Google Discover: de “Elevador” a “Filtro”! (Ou a tempestade que se aproxima em 2026)

  • Fernando Parreira
  • 20 Março 2026

Durante anos, muitos Publishers confundiram distribuição com estratégia. Confundiram alcance com audiência. E, acima de tudo, confundiram crescimento com dependência.

Se tens acompanhado o comportamento do Google Discover nos últimos meses, já deves ter percebido que há qualquer coisa a mexer. E não é subtil!

Em fevereiro de 2026, um estudo publicado pela NewzDash veio confirmar que a Google iria fazer alterações significativas na forma de como a plataforma seleciona e distribui conteúdos.

E não se trata apenas de um simples ajuste no algoritmo — é uma mudança completa na lógica de funcionamento.

O Discover está assim a deixar de ser um feed de descoberta “reactivo” e está a evoluir para um sistema de recomendação muito mais exigente, mais seletivo e muito mais personalizado.

E isso muda tudo…

O que está efetivamente a mudar no Discover

Durante anos, o Discover funcionou com uma lógica relativamente simples: identificar temas com potencial de interesse massivo e amplificar conteúdos que gerassem engagement rápido.

Agora, a lógica está a mudar nas seguintes dimensões:

  • De “tendências” para “interesse individual”
  • Menos tolerância a conteúdo oportunista
  • Mais peso na consistência editorial
  • Sinais de confiança e autoridade mais fortes

Tradução simples: o Discover está a deixar de ser um atalho. Durante anos, o Discover funcionou como um acelerador de tráfego relativamente acessível. Com as novas mudanças, passa a ser um sistema seletivo.

E em Portugal?

A maioria dos publishers portugueses obtém entre 10% e 30% do tráfego via Discover.
Em operações mais agressivas, esse valor sobe para 40% ou mais.
E há momentos em que o Discover representa mais de 50% da audiência diária.

Esse tráfego não é estável.

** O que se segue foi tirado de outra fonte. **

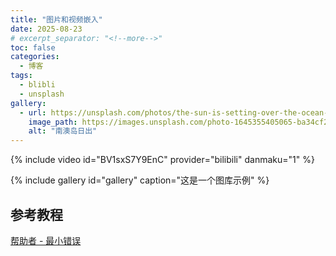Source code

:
 ```yaml
---
title: "图片和视频嵌入"
date: 2025-08-23
# excerpt_separator: "<!--more-->"
toc: false
categories:
  - 博客
tags:
  - blibli
  - unsplash
gallery:
  - url: https://unsplash.com/photos/the-sun-is-setting-over-the-ocean-at-the-beach-1yjzCjwYcOo
    image_path: https://images.unsplash.com/photo-1645355405065-ba34cf28532c?q=80&w=973&auto=format&fit=crop&ixlib=rb-4.1.0&ixid=M3wxMjA3fDB8MHxwaG90by1wYWdlfHx8fGVufDB8fHx8fA%3D%3D
    alt: "南澳岛日出"
---
```


{% include video id="BV1sxS7Y9EnC" provider="bilibili" danmaku="1" %}

{% include gallery id="gallery" caption="这是一个图库示例" %}

## 参考教程

[帮助者 - 最小错误](https://mmistakes.github.io/minimal-mistakes/docs/helpers/#bilibili)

Nem previsível. Nem controlável.

É tráfego “emprestado”.

O impacto real

O Discover pode representar 20%/30% do tráfego mas muitas vezes apenas 10%/20% da receita. Ou seja, inflaciona métricas… mas não constrói negócio.

O que vai acontecer a seguir

Os publishers que atualmente são muito dependentes poderão perder entre 20% e 50% do tráfego de Discover. Outros, que atualmente não são muito beneficiados, poderão começar a sentir um push nas audiência, motivado por estas alterações

E isto vai tudo acontecer muito rapidamente…

A provocação final

Durante anos, o Discover foi um “elevador”. Incrementou a escala para muitos publishers que souberam trabalhar o SEO e o oportunismo deste feed.

No entanto, a mudança é agora transformar-se num “filtro”. E, ao contrário do “elevador”, o “filtro” não quer levar todos os “passageiros”.

Nos EUA, os primeiros sinais já são claros. Dados recentes analisados pelo DiscoverSnoop mostram quedas significativas de tráfego em alguns dos maiores publishers:

  • o Yahoo perdeu cerca de 47% do tráfego vindo do Discover
  • a Fox News perdeu aproximadamente 34% da audiência com origem no feed

E estamos a falar de marcas com escala global, equipas robustas e enorme histórico editorial.

Se isto acontece a este nível, a pergunta torna-se inevitável: o que é que vai acontecer a mercados mais pequenos, mais dependentes e com menor relação direta com a audiência?

Porque aqui, a margem de erro é menor. A dependência é maior. E a preparação… não é propriamente evidente.

Durante anos, muitos Publishers confundiram distribuição com estratégia. Confundiram alcance com audiência. E, acima de tudo, confundiram crescimento com dependência.

Uma vez mais, o Discover não era um ativo. Era um empréstimo. E agora esse empréstimo está a ser cobrado…

A única questão que resta é esta: quem é que construiu um negócio sustentável… e quem é que apenas surfou o algoritmo?

Porque quando o “filtro” estiver totalmente ativo, não vai haver meio termo. Ou és escolhido. Ou desapareces.